Collected data
== Segment start ==
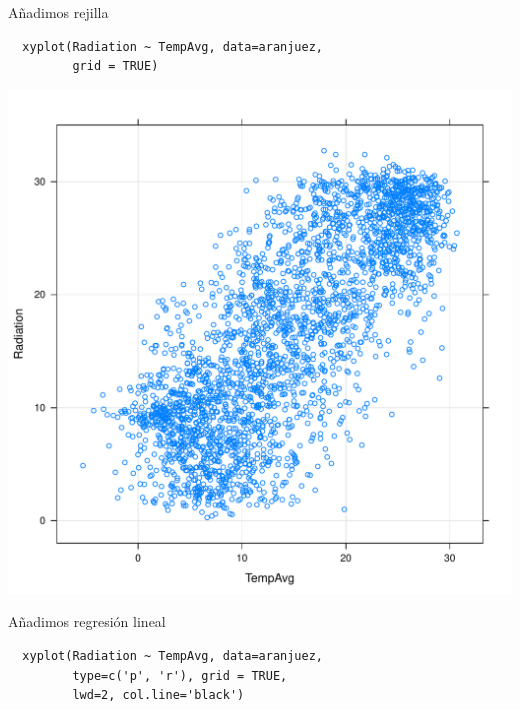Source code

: \documentclass[xcolor={usenames,svgnames,dvipsnames}]{beamer}
\begin{document}
\begin{frame}[fragile,label=sec-2-1-4]{Añadimos rejilla}
 \lstset{language=R,label= ,caption= ,numbers=none}
\begin{lstlisting}
  xyplot(Radiation ~ TempAvg, data=aranjuez,
         grid = TRUE)
\end{lstlisting}
\end{frame}

\begin{frame}[label=sec-2-1-5]{}
\includegraphics[width=.9\linewidth]{figs/xyplotPG.pdf}
\end{frame}


\begin{frame}[fragile,label=sec-2-1-6]{Añadimos regresión lineal}
 \lstset{language=R,label= ,caption= ,numbers=none}
\begin{lstlisting}
  xyplot(Radiation ~ TempAvg, data=aranjuez,
         type=c('p', 'r'), grid = TRUE,
         lwd=2, col.line='black')
\end{lstlisting}
\end{frame}
\end{document}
== Segment end ==
▶ REQUIRED WORK
An exact transcription of all the entries is required, without the pictures.

▶ TASK ANSWER
Source code

: \documentclass[xcolor={usenames,svgnames,dvipsnames}]{beamer}
\begin{document}
\begin{frame}[fragile,label=sec-2-1-4]{Añadimos rejilla}
 \lstset{language=R,label= ,caption= ,numbers=none}
\begin{lstlisting}
  xyplot(Radiation ~ TempAvg, data=aranjuez,
         grid = TRUE)
\end{lstlisting}
\end{frame}

\begin{frame}[label=sec-2-1-5]{}
\includegraphics[width=.9\linewidth]{figs/xyplotPG.pdf}
\end{frame}


\begin{frame}[fragile,label=sec-2-1-6]{Añadimos regresión lineal}
 \lstset{language=R,label= ,caption= ,numbers=none}
\begin{lstlisting}
  xyplot(Radiation ~ TempAvg, data=aranjuez,
         type=c('p', 'r'), grid = TRUE,
         lwd=2, col.line='black')
\end{lstlisting}
\end{frame}
\end{document}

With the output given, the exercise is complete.